[Oxaliplatin tolerance in the treatment of metastatic colorectal cancers].

Oxaliplatin is a new platinum compound with a 1,2-diaminocyclohexane (DACH) carrier ligand. It has recently been developed in metastatic colorectal cancer treatment, where it is generally combined with 5FU and leucovorin. Safety data in this indication concern over 1,700 patients, who received 12,500 cycles during clinical trials. Oxaliplatin appears to be relatively well tolerated and easy to handle, even on an outpatient basis. Gastrointestinal toxicity is common, but controllable and rarely severe or long-lasting. Haematological and mucosal tolerance is satisfactory, and oxaliplatin does not seem to have renal toxicity.
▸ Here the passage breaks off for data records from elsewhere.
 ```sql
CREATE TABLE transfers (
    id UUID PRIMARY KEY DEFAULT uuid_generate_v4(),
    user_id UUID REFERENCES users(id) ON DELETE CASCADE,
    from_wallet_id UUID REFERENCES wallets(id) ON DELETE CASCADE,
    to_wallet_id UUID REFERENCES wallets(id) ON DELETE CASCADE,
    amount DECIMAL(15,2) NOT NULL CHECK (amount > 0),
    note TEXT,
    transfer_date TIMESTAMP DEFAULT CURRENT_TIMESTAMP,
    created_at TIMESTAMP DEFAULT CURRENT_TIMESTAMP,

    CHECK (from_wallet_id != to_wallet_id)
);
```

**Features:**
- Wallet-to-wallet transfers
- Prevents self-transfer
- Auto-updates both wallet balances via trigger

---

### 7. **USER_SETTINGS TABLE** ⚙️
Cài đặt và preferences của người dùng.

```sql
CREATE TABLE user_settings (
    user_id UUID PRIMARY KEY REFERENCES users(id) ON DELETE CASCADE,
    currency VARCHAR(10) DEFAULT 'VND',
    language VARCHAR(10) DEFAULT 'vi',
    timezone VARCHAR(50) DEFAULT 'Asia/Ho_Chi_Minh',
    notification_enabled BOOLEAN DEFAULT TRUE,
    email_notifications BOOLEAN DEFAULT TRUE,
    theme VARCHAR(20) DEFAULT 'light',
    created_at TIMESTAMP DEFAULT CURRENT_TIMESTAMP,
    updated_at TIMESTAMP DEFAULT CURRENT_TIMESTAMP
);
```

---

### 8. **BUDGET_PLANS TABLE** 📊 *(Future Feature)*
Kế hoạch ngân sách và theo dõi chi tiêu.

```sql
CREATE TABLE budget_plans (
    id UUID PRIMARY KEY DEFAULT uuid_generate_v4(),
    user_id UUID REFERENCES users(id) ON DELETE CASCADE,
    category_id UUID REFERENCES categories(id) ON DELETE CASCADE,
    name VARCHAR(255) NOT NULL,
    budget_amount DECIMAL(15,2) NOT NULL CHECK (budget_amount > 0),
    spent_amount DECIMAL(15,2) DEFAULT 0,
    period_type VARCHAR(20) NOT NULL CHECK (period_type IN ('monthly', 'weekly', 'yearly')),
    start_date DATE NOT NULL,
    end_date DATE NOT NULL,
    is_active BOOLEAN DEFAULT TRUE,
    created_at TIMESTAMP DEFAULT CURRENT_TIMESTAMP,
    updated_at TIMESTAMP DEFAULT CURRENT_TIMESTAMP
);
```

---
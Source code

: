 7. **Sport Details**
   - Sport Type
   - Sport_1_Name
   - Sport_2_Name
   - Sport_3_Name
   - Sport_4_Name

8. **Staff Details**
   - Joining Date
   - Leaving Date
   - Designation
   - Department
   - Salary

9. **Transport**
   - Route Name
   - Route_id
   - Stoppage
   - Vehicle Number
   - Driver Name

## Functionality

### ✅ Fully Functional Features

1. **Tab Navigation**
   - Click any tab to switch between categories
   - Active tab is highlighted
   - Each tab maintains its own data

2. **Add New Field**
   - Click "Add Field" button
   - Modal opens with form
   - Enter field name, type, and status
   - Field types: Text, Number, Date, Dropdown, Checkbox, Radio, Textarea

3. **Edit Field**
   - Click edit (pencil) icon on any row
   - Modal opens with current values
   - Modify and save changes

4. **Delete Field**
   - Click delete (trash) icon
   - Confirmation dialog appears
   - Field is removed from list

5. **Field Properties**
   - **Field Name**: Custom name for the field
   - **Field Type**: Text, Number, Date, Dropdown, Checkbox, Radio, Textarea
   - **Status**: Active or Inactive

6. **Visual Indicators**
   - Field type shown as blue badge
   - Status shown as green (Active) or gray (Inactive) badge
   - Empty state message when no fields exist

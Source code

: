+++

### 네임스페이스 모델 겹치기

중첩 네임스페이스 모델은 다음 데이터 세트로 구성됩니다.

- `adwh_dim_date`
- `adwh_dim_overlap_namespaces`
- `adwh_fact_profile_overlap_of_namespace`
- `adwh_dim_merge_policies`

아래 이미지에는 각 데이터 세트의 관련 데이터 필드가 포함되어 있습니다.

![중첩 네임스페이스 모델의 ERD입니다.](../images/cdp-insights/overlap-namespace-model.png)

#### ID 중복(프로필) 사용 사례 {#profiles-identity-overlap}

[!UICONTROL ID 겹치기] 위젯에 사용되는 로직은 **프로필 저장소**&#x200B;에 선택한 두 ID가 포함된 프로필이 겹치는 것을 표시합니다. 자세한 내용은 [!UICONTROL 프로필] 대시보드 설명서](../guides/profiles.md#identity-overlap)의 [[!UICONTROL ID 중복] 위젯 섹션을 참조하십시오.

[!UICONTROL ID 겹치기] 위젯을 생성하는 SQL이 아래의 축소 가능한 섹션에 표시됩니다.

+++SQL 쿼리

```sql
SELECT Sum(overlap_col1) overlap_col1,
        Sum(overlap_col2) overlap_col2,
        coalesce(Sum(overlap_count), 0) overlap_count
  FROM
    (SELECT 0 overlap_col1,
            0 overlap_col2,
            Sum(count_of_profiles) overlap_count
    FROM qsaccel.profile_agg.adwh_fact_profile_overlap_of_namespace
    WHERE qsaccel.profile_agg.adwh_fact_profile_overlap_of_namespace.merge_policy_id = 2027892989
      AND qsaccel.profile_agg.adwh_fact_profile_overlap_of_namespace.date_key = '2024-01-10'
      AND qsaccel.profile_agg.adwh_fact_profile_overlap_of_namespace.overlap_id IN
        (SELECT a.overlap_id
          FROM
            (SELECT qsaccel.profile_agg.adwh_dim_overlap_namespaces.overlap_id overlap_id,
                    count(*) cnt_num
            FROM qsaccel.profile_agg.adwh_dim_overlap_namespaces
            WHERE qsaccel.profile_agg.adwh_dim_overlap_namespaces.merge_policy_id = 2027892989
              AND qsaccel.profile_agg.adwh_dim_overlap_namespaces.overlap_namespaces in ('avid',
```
Neurological side effects are the drug's limiting toxicity and can present as acute neurotoxicity (dysesthesiae), which is rapidly reversible, or sometimes as a longer-lasting effect, correlated in this case with the cumulative dose and leading to functional impairment in 10 to 20% of patients after 6 cycles or more. Neurological symptoms improve in the vast majority of cases after treatment is stopped. In this situation, it is even possible to restart oxaliplatin treatment. Good patient information and dose adjustments should allow us to manage the majority of neurological toxicity associated with oxaliplatin administration.